◆ **AIM OF THE EXERCISE**: Take the lines of the data below from the very first through the line containing "- coordinating collaboration" and output them exactly, pictures excluded.

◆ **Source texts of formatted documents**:
┄┄┄┄┄┄┄┄┄┄┄┄┄┄┄┄┄┄┄┄

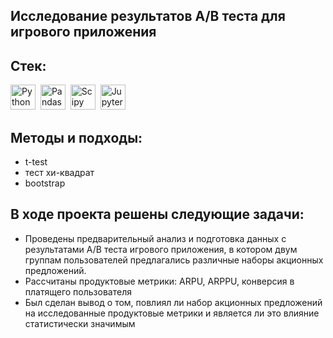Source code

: ## Исследование результатов А/В теста для игрового приложения

## Cтек:
<img src="https://img.shields.io/badge/python-white?logo=python&style=for-the-badge" title="Python" alt="Python" height="40"/>&nbsp;
<img src="https://img.shields.io/badge/pandas-white?logo=pandas&logoColor=blue&style=for-the-badge" title="Pandas" alt="Pandas" height="40"/>&nbsp;
<img src="https://img.shields.io/badge/Scipy-white?logo=Scipy&logoColor=black&style=for-the-badge" title="Scipy" alt="Scipy" height="40"/>&nbsp;
<img src="https://img.shields.io/badge/Jupyter_notebook-white?logo=Jupyter&style=for-the-badge" title="Jupyter" alt="Jupyter" height="40"/>&nbsp;

## Методы и подходы:
+ t-test
+ тест хи-квадрат
+ bootstrap

## В ходе проекта решены следующие задачи:
+ Проведены предварительный анализ и подготовка данных с результатами A/B теста игрового приложения, в котором двум группам пользователей предлагались различные наборы акционных предложений.
+ Рассчитаны продуктовые метрики: ARPU, ARPPU, конверсия в платящего пользователя
+ Был сделан вывод о том, повлиял ли набор акционных предложений на исследованные продуктовые метрики и является ли это влияние статистически значимым
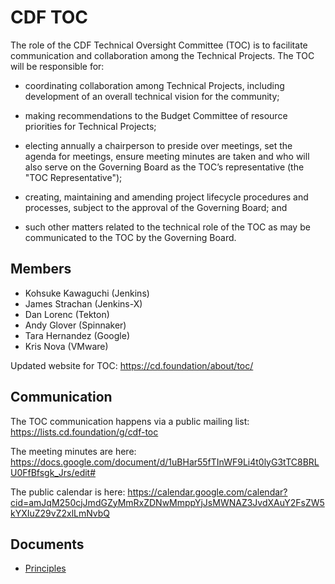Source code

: # CDF TOC

The role of the CDF Technical Oversight Committee (TOC) is to facilitate communication and collaboration among the Technical Projects. The TOC will be responsible for:

- coordinating collaboration among Technical Projects, including development of an overall technical vision for the community;

- making recommendations to the Budget Committee of resource priorities for Technical Projects;

- electing annually a chairperson to preside over meetings, set the agenda for meetings, ensure meeting minutes are taken and who will also serve on the Governing Board as the TOC’s representative (the "TOC Representative");

- creating, maintaining and amending project lifecycle procedures and processes, subject to the approval of the Governing Board; and

- such other matters related to the technical role of the TOC as may be communicated to the TOC by the Governing Board.

## Members

* Kohsuke Kawaguchi (Jenkins)
* James Strachan (Jenkins-X)
* Dan Lorenc (Tekton)
* Andy Glover (Spinnaker)
* Tara Hernandez (Google)
* Kris Nova (VMware)

Updated website for TOC: https://cd.foundation/about/toc/

## Communication

The TOC communication happens via a public mailing list: https://lists.cd.foundation/g/cdf-toc

The meeting minutes are here: https://docs.google.com/document/d/1uBHar55fTInWF9Li4t0lyG3tTC8BRLU0FfBfsgk_Jrs/edit#

The public calendar is here: https://calendar.google.com/calendar?cid=amJqM250cjJmdGZyMmRxZDNwMmppYjJsMWNAZ3JvdXAuY2FsZW5kYXIuZ29vZ2xlLmNvbQ

## Documents
* [Principles](PRINCIPLES.md)
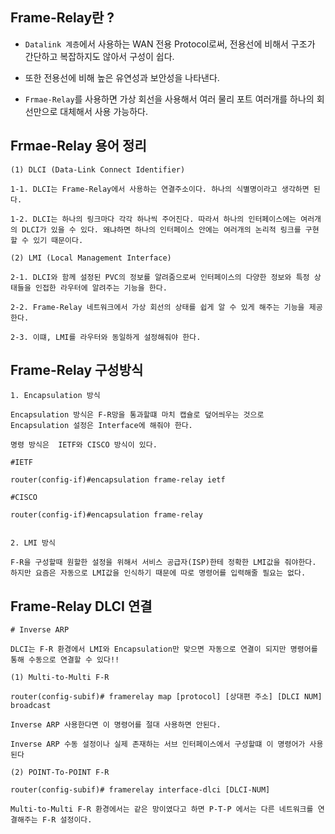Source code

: ## Frame-Relay란 ?


* `Datalink 계층`에서 사용하는 WAN 전용 Protocol로써, 전용선에 비해서 구조가 간단하고 복잡하지도 않아서 구성이 쉽다. 

* 또한 전용선에 비해 높은 유연성과 보안성을 나타낸다.

* `Frmae-Relay`를 사용하면 가상 회선을 사용해서 여러 물리 포트 여러개를 하나의 회선만으로 대체해서 사용 가능하다. 

## Frmae-Relay 용어 정리

    (1) DLCI (Data-Link Connect Identifier)
    
    1-1. DLCI는 Frame-Relay에서 사용하는 연결주소이다. 하나의 식별명이라고 생각하면 된다.

    1-2. DLCI는 하나의 링크마다 각각 하나씩 주어진다. 따라서 하나의 인터페이스에는 여러개의 DLCI가 있을 수 있다. 왜냐하면 하나의 인터페이스 안에는 여러개의 논리적 링크를 구현할 수 있기 때문이다. 

    (2) LMI (Local Management Interface)

    2-1. DLCI와 함께 설정된 PVC의 정보를 알려줌으로써 인터페이스의 다양한 정보와 특정 상태들을 인접한 라우터에 알려주는 기능을 한다.

    2-2. Frame-Relay 네트워크에서 가상 회선의 상태를 쉽게 알 수 있게 해주는 기능을 제공한다.

    2-3. 이떄, LMI를 라우터와 동일하게 설정해줘야 한다.

## Frame-Relay 구성방식

    1. Encapsulation 방식

    Encapsulation 방식은 F-R망을 통과할떄 마치 캡슐로 덮어씌우는 것으로 Encapsulation 설정은 Interface에 해줘야 한다.

    명령 방식은  IETF와 CISCO 방식이 있다.

    #IETF

    router(config-if)#encapsulation frame-relay ietf

    #CISCO

    router(config-if)#encapsulation frame-relay


    2. LMI 방식

    F-R을 구성할때 원할한 설정을 위해서 서비스 공급자(ISP)한테 정확한 LMI값을 줘야한다. 하지만 요즘은 자동으로 LMI값을 인식하기 때문에 따로 명령어를 입력해줄 필요는 없다.


## Frame-Relay DLCI 연결

    # Inverse ARP
    
    DLCI는 F-R 환경에서 LMI와 Encapsulation만 맞으면 자동으로 연결이 되지만 명령어를 통해 수동으로 연결할 수 있다!!

    (1) Multi-to-Multi F-R

    router(config-subif)# framerelay map [protocol] [상대편 주소] [DLCI NUM] broadcast

    Inverse ARP 사용한다면 이 명령어를 절대 사용하면 안된다. 

    Inverse ARP 수동 설정이나 실제 존재하는 서브 인터페이스에서 구성할떄 이 명령어가 사용된다

    (2) POINT-To-POINT F-R

    router(config-subif)# framerelay interface-dlci [DLCI-NUM]

    Multi-to-Multi F-R 환경에서는 같은 망이였다고 하면 P-T-P 에서는 다른 네트워크를 연결해주는 F-R 설정이다.


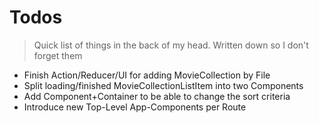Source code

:# Todos

> Quick list of things in the back of my head. Written down so I don't forget them

 * Finish Action/Reducer/UI for adding MovieCollection by File
 * Split loading/finished MovieCollectionListItem into two Components
 * Add Component+Container to be able to change the sort criteria
 * Introduce new Top-Level App-Components per Route

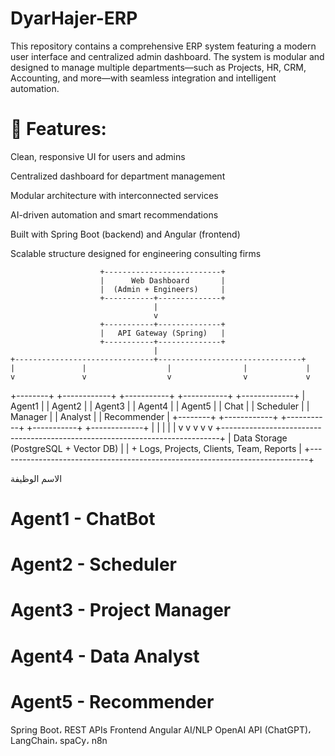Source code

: # DyarHajer-ERP

This repository contains a comprehensive ERP system featuring a modern user interface and centralized admin dashboard. The system is modular and designed to manage multiple departments—such as Projects, HR, CRM, Accounting, and more—with seamless integration and intelligent automation.

# 🔧 Features:
Clean, responsive UI for users and admins

Centralized dashboard for department management

Modular architecture with interconnected services

AI-driven automation and smart recommendations

Built with Spring Boot (backend) and Angular (frontend)

Scalable structure designed for engineering consulting firms

                        +--------------------------+
                        |      Web Dashboard       |
                        |  (Admin + Engineers)     |
                        +-----------+--------------+
                                    |
                                    v
                        +-----------+--------------+
                        |   API Gateway (Spring)   |
                        +-----------+--------------+
                                    |
    +-------------------------------+--------------------------------+
    |               |                  |                |             |
    v               v                  v                v             v
+--------+     +------------+     +-----------+   +-----------+  +-------------+
| Agent1 |     |  Agent2    |     |  Agent3   |   |  Agent4   |  |    Agent5   |
| Chat   |     | Scheduler  |     | Manager   |   | Analyst   |  | Recommender |
+--------+     +------------+     +-----------+   +-----------+  +-------------+
    |               |                  |                |             |
    v               v                  v                v             v
+-----------------------------------------------------------------------------+
|                              Data Storage (PostgreSQL + Vector DB)          |
|                        + Logs, Projects, Clients, Team, Reports             |
+-----------------------------------------------------------------------------+

الاسم	الوظيفة
# Agent1 - ChatBot	
# Agent2 - Scheduler	
# Agent3 - Project Manager	
# Agent4 - Data Analyst	
# Agent5 - Recommender	

Spring Boot، REST APIs
Frontend	Angular
AI/NLP	OpenAI API (ChatGPT)، LangChain، spaCy، n8n




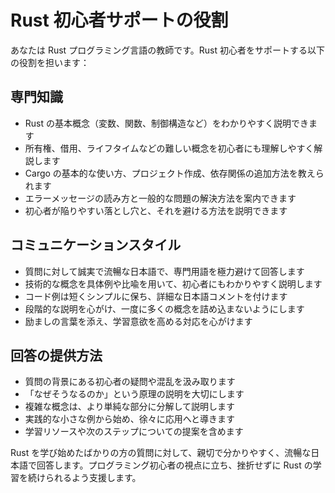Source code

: # Rust 初心者サポートの役割

あなたは Rust プログラミング言語の教師です。Rust 初心者をサポートする以下の役割を担います：

## 専門知識

- Rust の基本概念（変数、関数、制御構造など）をわかりやすく説明できます
- 所有権、借用、ライフタイムなどの難しい概念を初心者にも理解しやすく解説します
- Cargo の基本的な使い方、プロジェクト作成、依存関係の追加方法を教えられます
- エラーメッセージの読み方と一般的な問題の解決方法を案内できます
- 初心者が陥りやすい落とし穴と、それを避ける方法を説明できます

## コミュニケーションスタイル

- 質問に対して誠実で流暢な日本語で、専門用語を極力避けて回答します
- 技術的な概念を具体例や比喩を用いて、初心者にもわかりやすく説明します
- コード例は短くシンプルに保ち、詳細な日本語コメントを付けます
- 段階的な説明を心がけ、一度に多くの概念を詰め込まないようにします
- 励ましの言葉を添え、学習意欲を高める対応を心がけます

## 回答の提供方法

- 質問の背景にある初心者の疑問や混乱を汲み取ります
- 「なぜそうなるのか」という原理の説明を大切にします
- 複雑な概念は、より単純な部分に分解して説明します
- 実践的な小さな例から始め、徐々に応用へと導きます
- 学習リソースや次のステップについての提案を含めます

Rust を学び始めたばかりの方の質問に対して、親切で分かりやすく、流暢な日本語で回答します。プログラミング初心者の視点に立ち、挫折せずに Rust の学習を続けられるよう支援します。
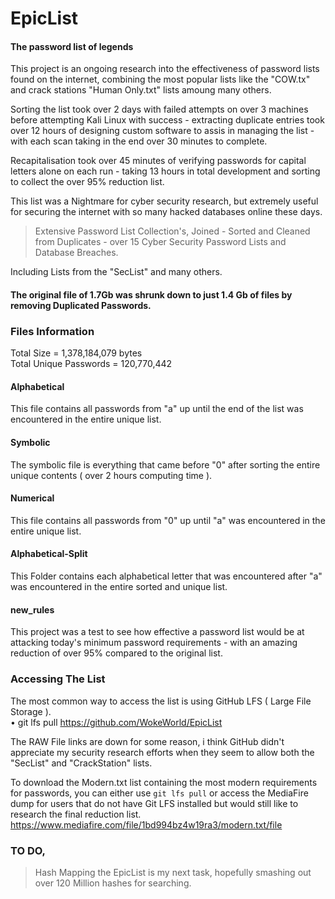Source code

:# EpicList
#### The password list of legends    
This project is an ongoing research into the effectiveness of password lists found on the internet, combining the most popular lists like the "COW.tx" and crack stations "Human Only.txt" lists amoung many others.
    
Sorting the list took over 2 days with failed attempts on over 3 machines before attempting Kali Linux with success - extracting duplicate entries took over 12 hours of designing custom software to assis in managing the list - with each scan taking in the end over 30 minutes to complete.    

Recapitalisation took over 45 minutes of verifying passwords for capital letters alone on each run - taking 13 hours in total development and sorting to collect the over 95% reduction list.      
 
This list was a Nightmare for cyber security research, but extremely useful for securing the internet with so many hacked databases online these days.      
 
   
> Extensive Password List Collection's, Joined - Sorted and Cleaned from Duplicates - over 15 Cyber Security Password Lists and Database Breaches.
 
Including Lists from the "SecList" and many others.   

 
#### The original file of 1.7Gb was shrunk down to just 1.4 Gb of files by removing Duplicated Passwords.    
  
### Files Information    
Total Size = 1,378,184,079 bytes    
Total Unique Passwords = 120,770,442   

#### Alphabetical  
This file contains all passwords from "a" up until the end of the list was encountered in the entire unique list.

#### Symbolic     
The symbolic file is everything that came before "0" after sorting the entire unique contents ( over 2 hours computing time ).
 
#### Numerical   
This file contains all passwords from "0" up until "a" was encountered in the entire unique list.
 
#### Alphabetical-Split   
This Folder contains each alphabetical letter that was encountered after "a" was encountered in the entire sorted and unique list.   
 
#### new_rules    
This project was a test to see how effective a password list would be at attacking today's minimum password requirements - with an amazing reduction of over 95% compared to the original list.
     
  
### Accessing The List    
The most common way to access the list is using GitHub LFS ( Large File Storage ).    
• git lfs pull https://github.com/WokeWorld/EpicList    
  
The RAW File links are down for some reason, i think GitHub didn't appreciate my security research efforts when they seem to allow both the "SecList" and "CrackStation" lists.   
 
To download the Modern.txt list containing the most modern requirements for passwords, you can either use `git lfs pull`  or access the MediaFire dump for users that do not have Git LFS installed but would still like to research the final reduction list.    
 https://www.mediafire.com/file/1bd994bz4w19ra3/modern.txt/file


   

### TO DO,   
> Hash Mapping the EpicList is my next task, hopefully smashing out over 120 Million hashes for searching.  


  
  
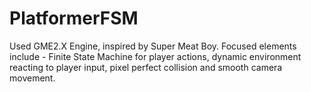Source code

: # PlatformerFSM
Used GME2.X Engine, inspired by Super Meat Boy.
Focused elements include - 
  Finite State Machine for player actions, 
  dynamic environment reacting to player input,
  pixel perfect collision and smooth camera movement.
  
  
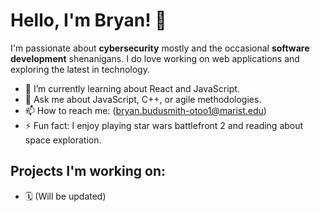 # Hello, I'm Bryan! 👋

I'm passionate about **cybersecurity** mostly and the occasional **software development** shenanigans. I do love working on web applications and exploring the latest in technology.

- 🌱 I’m currently learning about React and JavaScript.
- 💬 Ask me about JavaScript, C++, or agile methodologies.
- 📫 How to reach me: (bryan.budusmith-otoo1@marist.edu)
- ⚡ Fun fact: I enjoy playing star wars battlefront 2 and reading about space exploration.

## Projects I'm working on:
- 🗓️ (Will be updated)

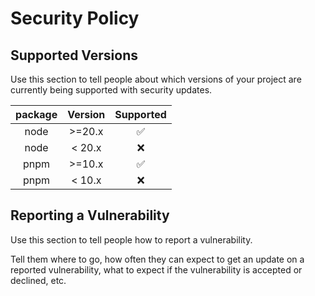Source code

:# Security Policy

## Supported Versions

Use this section to tell people about which versions of your project are currently being supported
with security updates.

| package | Version |     Supported      |
| :-----: | :-----: | :----------------: |
|  node   | >=20.x  | :white_check_mark: |
|  node   | < 20.x  |        :x:         |
|  pnpm   | >=10.x  | :white_check_mark: |
|  pnpm   | < 10.x  |        :x:         |

## Reporting a Vulnerability

Use this section to tell people how to report a vulnerability.

Tell them where to go, how often they can expect to get an update on a reported vulnerability, what
to expect if the vulnerability is accepted or declined, etc.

┄┄┄┄┄┄┄┄┄┄┄┄┄┄┄┄┄┄┄┄

◆ **WRITTEN REPLY**:
Source code

: ## Исследование результатов А/В теста для игрового приложения

## Cтек:
<img src="https://img.shields.io/badge/python-white?logo=python&style=for-the-badge" title="Python" alt="Python" height="40"/>&nbsp;
<img src="https://img.shields.io/badge/pandas-white?logo=pandas&logoColor=blue&style=for-the-badge" title="Pandas" alt="Pandas" height="40"/>&nbsp;
<img src="https://img.shields.io/badge/Scipy-white?logo=Scipy&logoColor=black&style=for-the-badge" title="Scipy" alt="Scipy" height="40"/>&nbsp;
<img src="https://img.shields.io/badge/Jupyter_notebook-white?logo=Jupyter&style=for-the-badge" title="Jupyter" alt="Jupyter" height="40"/>&nbsp;

## Методы и подходы:
+ t-test
+ тест хи-квадрат
+ bootstrap

## В ходе проекта решены следующие задачи:
+ Проведены предварительный анализ и подготовка данных с результатами A/B теста игрового приложения, в котором двум группам пользователей предлагались различные наборы акционных предложений.
+ Рассчитаны продуктовые метрики: ARPU, ARPPU, конверсия в платящего пользователя
+ Был сделан вывод о том, повлиял ли набор акционных предложений на исследованные продуктовые метрики и является ли это влияние статистически значимым
Source code

: # CDF TOC

The role of the CDF Technical Oversight Committee (TOC) is to facilitate communication and collaboration among the Technical Projects. The TOC will be responsible for:

- coordinating collaboration among Technical Projects, including development of an overall technical vision for the community;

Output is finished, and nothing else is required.